One range is to be output from the listing below, exactly as written: the line with "- Step-by-step build" to the line with "## Abstract", both kept.

════

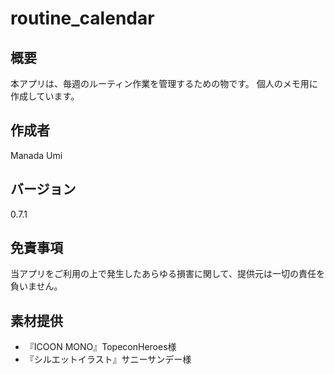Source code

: # routine_calendar
## 概要
本アプリは、毎週のルーティン作業を管理するための物です。
個人のメモ用に作成しています。

## 作成者
Manada Umi

## バージョン
0.7.1

## 免責事項
当アプリをご利用の上で発生したあらゆる損害に関して、提供元は一切の責任を負いません。

## 素材提供
- 『ICOON MONO』TopeconHeroes様
- 『シルエットイラスト』サニーサンデー様
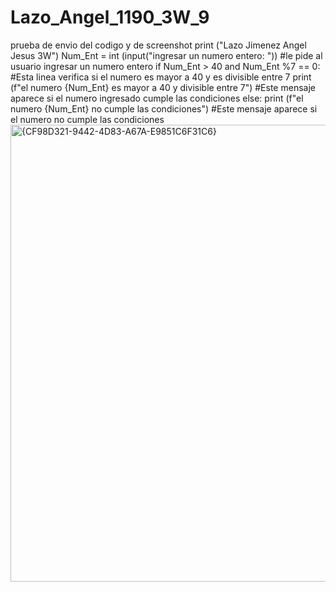 # Lazo_Angel_1190_3W_9
prueba de envio del codigo y de screenshot
print ("Lazo Jimenez Angel Jesus 3W")
Num_Ent = int (input("ingresar un numero entero: ")) #le pide al usuario ingresar un numero entero
if Num_Ent > 40 and Num_Ent %7 == 0: #Esta linea verifica si el numero es mayor a 40 y es divisible entre 7
    print (f"el numero {Num_Ent} es mayor a 40 y divisible entre 7") #Este mensaje aparece si el numero ingresado cumple las condiciones
else:
    print (f"el numero {Num_Ent} no cumple las condiciones") #Este mensaje aparece si el numero no cumple las condiciones
    <img width="731" alt="{CF98D321-9442-4D83-A67A-E9851C6F31C6}" src="https://github.com/user-attachments/assets/585c870a-db2d-439f-8934-dc943d85d543">
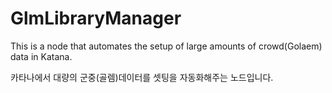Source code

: # GlmLibraryManager

This is a node that automates the setup of large amounts of crowd(Golaem) data in Katana.
<br>

카타나에서 대량의 군중(골렘)데이터를 셋팅을 자동화해주는 노드입니다.
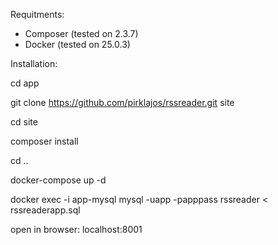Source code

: Requitments:

- Composer (tested on 2.3.7)
- Docker (tested on 25.0.3)


Installation:

cd app

git clone https://github.com/pirklajos/rssreader.git site

cd site

composer install

cd ..

docker-compose up -d

docker exec -i app-mysql mysql -uapp -papppass rssreader < rssreaderapp.sql

open in browser: 
    localhost:8001
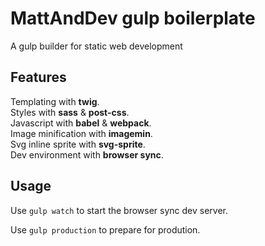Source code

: # MattAndDev gulp boilerplate

A gulp builder for static web development


## Features

Templating with **twig**.<br>
Styles with **sass** & **post-css**.<br>
Javascript with **babel** & **webpack**.<br>
Image minification with **imagemin**.<br>
Svg inline sprite with **svg-sprite**.<br>
Dev environment with **browser sync**.<br>


## Usage

Use ``gulp watch`` to start the browser sync dev server.

Use ``gulp production`` to prepare for prodution.
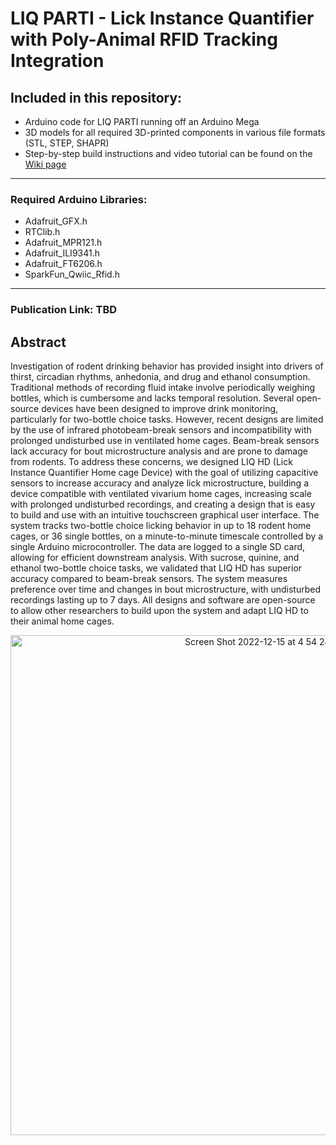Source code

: # LIQ PARTI - Lick Instance Quantifier with Poly-Animal RFID Tracking Integration 

## Included in this repository:
  - Arduino code for LIQ PARTI running off an Arduino Mega
  - 3D models for all required 3D-printed components in various file formats (STL, STEP, SHAPR)
  - Step-by-step build instructions and video tutorial can be found on the [Wiki page](https://github.com/nickpetersen93/LIQ_HD/wiki/LIQ-HD---Step-by-Step-Tutorial "LIQ HD - Step-by-Step Tutorial")
  
------------------------------------------------------------------

### Required Arduino Libraries:
  - Adafruit_GFX.h
  - RTClib.h
  - Adafruit_MPR121.h
  - Adafruit_ILI9341.h
  - Adafruit_FT6206.h
  - SparkFun_Qwiic_Rfid.h
  
------------------------------------------------------------------

### Publication Link: TBD


## Abstract

Investigation of rodent drinking behavior has provided insight into drivers of thirst, circadian rhythms, anhedonia, and drug and ethanol consumption. Traditional methods of recording fluid intake involve periodically weighing bottles, which is cumbersome and lacks temporal resolution. Several open-source devices have been designed to improve drink monitoring, particularly for two-bottle choice tasks. However, recent designs are limited by the use of infrared photobeam-break sensors and incompatibility with prolonged undisturbed use in ventilated home cages. Beam-break sensors lack accuracy for bout microstructure analysis and are prone to damage from rodents. To address these concerns, we designed LIQ HD (Lick Instance Quantifier Home cage Device) with the goal of utilizing capacitive sensors to increase accuracy and analyze lick microstructure, building a device compatible with ventilated vivarium home cages, increasing scale with prolonged undisturbed recordings, and creating a design that is easy to build and use with an intuitive touchscreen graphical user interface. The system tracks two-bottle choice licking behavior in up to 18 rodent home cages, or 36 single bottles, on a minute-to-minute timescale controlled by a single Arduino microcontroller. The data are logged to a single SD card, allowing for efficient downstream analysis. With sucrose, quinine, and ethanol two-bottle choice tasks, we validated that LIQ HD has superior accuracy compared to beam-break sensors. The system measures preference over time and changes in bout microstructure, with undisturbed recordings lasting up to 7 days. All designs and software are open-source to allow other researchers to build upon the system and adapt LIQ HD to their animal home cages.


<p align="center">
<img width="800" alt="Screen Shot 2022-12-15 at 4 54 24 PM" src="https://github.com/nickpetersen93/LIQ_PARTI/assets/86747820/ac5190c5-3204-40c8-a3d3-297990e5020e">
</p>
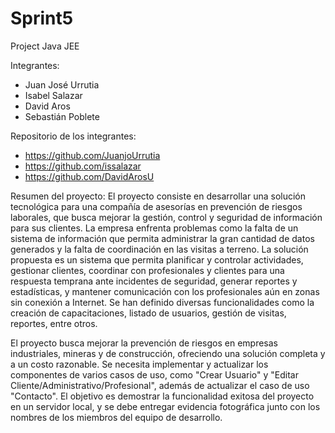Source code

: # Sprint5
Project Java JEE

Integrantes:
- Juan José Urrutia
- Isabel Salazar
- David Aros
- Sebastián Poblete

Repositorio de los integrantes:
- https://github.com/JuanjoUrrutia
- https://github.com/issalazar
- https://github.com/DavidArosU

Resumen del proyecto: 
El proyecto consiste en desarrollar una solución tecnológica para una compañía de asesorías en prevención de riesgos laborales, que busca mejorar la gestión, control y seguridad de información para sus clientes. La empresa enfrenta problemas como la falta de un sistema de información que permita administrar la gran cantidad de datos generados y la falta de coordinación en las visitas a terreno. La solución propuesta es un sistema que permita planificar y controlar actividades, gestionar clientes, coordinar con profesionales y clientes para una respuesta temprana ante incidentes de seguridad, generar reportes y estadísticas, y mantener comunicación con los profesionales aún en zonas sin conexión a Internet. Se han definido diversas funcionalidades como la creación de capacitaciones, listado de usuarios, gestión de visitas, reportes, entre otros.

El proyecto busca mejorar la prevención de riesgos en empresas industriales, mineras y de construcción, ofreciendo una solución completa y a un costo razonable. Se necesita implementar y actualizar los componentes de varios casos de uso, como "Crear Usuario" y "Editar Cliente/Administrativo/Profesional", además de actualizar el caso de uso "Contacto". El objetivo es demostrar la funcionalidad exitosa del proyecto en un servidor local, y se debe entregar evidencia fotográfica junto con los nombres de los miembros del equipo de desarrollo.
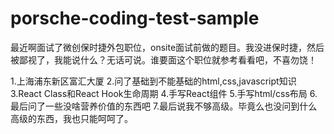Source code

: # porsche-coding-test-sample
最近啊面试了微创保时捷外包职位，onsite面试前做的题目。我没进保时捷，然后被鄙视了，我能说什么？无话可说。谁要面这个职位就参考看看吧，不喜勿饶！

1.上海浦东新区富汇大厦
2.问了基础到不能基础的html,css,javascript知识
3.React Class和React Hook生命周期
4.手写React组件
5.手写html/css布局
6.最后问了一些没啥营养价值的东西吧
7.最后说我不够高级。毕竟么也没问到什么高级的东西，我也只能呵呵了。
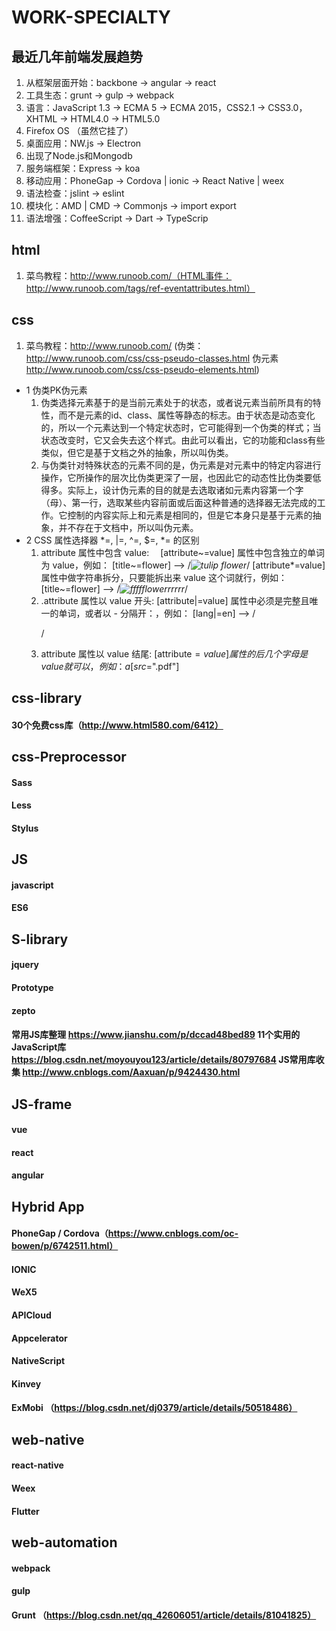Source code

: # WORK-SPECIALTY
## 最近几年前端发展趋势
1. 从框架层面开始：backbone -> angular -> react
2. 工具生态：grunt -> gulp -> webpack
3. 语言：JavaScript 1.3 -> ECMA 5 -> ECMA 2015，CSS2.1 -> CSS3.0，XHTML -> HTML4.0 -> HTML5.0
4. Firefox OS （虽然它挂了）
5. 桌面应用：NW.js -> Electron
6. 出现了Node.js和Mongodb
7. 服务端框架：Express -> koa
8. 移动应用：PhoneGap -> Cordova | ionic -> React Native | weex
9. 语法检查：jslint -> eslint
10. 模块化：AMD | CMD -> Commonjs -> import export
11. 语法增强：CoffeeScript -> Dart -> TypeScrip

##  html
1. 菜鸟教程：http://www.runoob.com/（HTML事件：http://www.runoob.com/tags/ref-eventattributes.html）
##  css
1. 菜鸟教程：http://www.runoob.com/ (伪类：http://www.runoob.com/css/css-pseudo-classes.html 伪元素 http://www.runoob.com/css/css-pseudo-elements.html)
* 1 伪类PK伪元素
  1. 伪类选择元素基于的是当前元素处于的状态，或者说元素当前所具有的特性，而不是元素的id、class、属性等静态的标志。由于状态是动态变化的，所以一个元素达到一个特定状态时，它可能得到一个伪类的样式；当状态改变时，它又会失去这个样式。由此可以看出，它的功能和class有些类似，但它是基于文档之外的抽象，所以叫伪类。
  2. 与伪类针对特殊状态的元素不同的是，伪元素是对元素中的特定内容进行操作，它所操作的层次比伪类更深了一层，也因此它的动态性比伪类要低得多。实际上，设计伪元素的目的就是去选取诸如元素内容第一个字（母）、第一行，选取某些内容前面或后面这种普通的选择器无法完成的工作。它控制的内容实际上和元素是相同的，但是它本身只是基于元素的抽象，并不存在于文档中，所以叫伪元素。
* 2 CSS 属性选择器 *=, |=, ^=, $=, *= 的区别  
  1. attribute 属性中包含 value:　
      [attribute~=value] 属性中包含独立的单词为 value，例如：
      [title~=flower]  -->  /*<img src="/i/eg_tulip.jpg" title="tulip flower" />*/
      [attribute*=value] 属性中做字符串拆分，只要能拆出来 value 这个词就行，例如：
      [title~=flower]   -->  /*<img src="/i/eg_tulip.jpg" title="ffffflowerrrrrr" />*/
  2. .attribute 属性以 value 开头:
      [attribute|=value] 属性中必须是完整且唯一的单词，或者以 - 分隔开：，例如：
      [lang|=en]     -->  /*<p lang="en">  <p lang="en-us">*/
  3. attribute 属性以 value 结尾:
      [attribute$=value] 属性的后几个字母是 value 就可以，例如：
      a[src$=".pdf"]
##  css-library
####   30个免费css库（http://www.html580.com/6412）
##  css-Preprocessor
####   Sass
####   Less
####   Stylus
##  JS
####   javascript
####   ES6
##  S-library
####   jquery
####   Prototype
####   zepto
####   常用JS库整理 https://www.jianshu.com/p/dccad48bed89 11个实用的JavaScript库 https://blog.csdn.net/moyouyou123/article/details/80797684 JS常用库收集 http://www.cnblogs.com/Aaxuan/p/9424430.html
##  JS-frame 
####   vue
####   react
####   angular
## Hybrid App
####   PhoneGap / Cordova（https://www.cnblogs.com/oc-bowen/p/6742511.html）
####   IONIC 
####   WeX5
####   APICloud
####   Appcelerator
####   NativeScript
####   Kinvey
####   ExMobi （https://blog.csdn.net/dj0379/article/details/50518486）
##  web-native
####   react-native
####   Weex
####   Flutter
##  web-automation
####   webpack
####   gulp
####   Grunt （https://blog.csdn.net/qq_42606051/article/details/81041825）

════

- [Solution to this problem]:
  - Step-by-step build instructions and video tutorial can be found on the [Wiki page](https://github.com/nickpetersen93/LIQ_HD/wiki/LIQ-HD---Step-by-Step-Tutorial "LIQ HD - Step-by-Step Tutorial")
  
------------------------------------------------------------------

### Required Arduino Libraries:
  - Adafruit_GFX.h
  - RTClib.h
  - Adafruit_MPR121.h
  - Adafruit_ILI9341.h
  - Adafruit_FT6206.h
  - SparkFun_Qwiic_Rfid.h
  
------------------------------------------------------------------

### Publication Link: TBD


## Abstract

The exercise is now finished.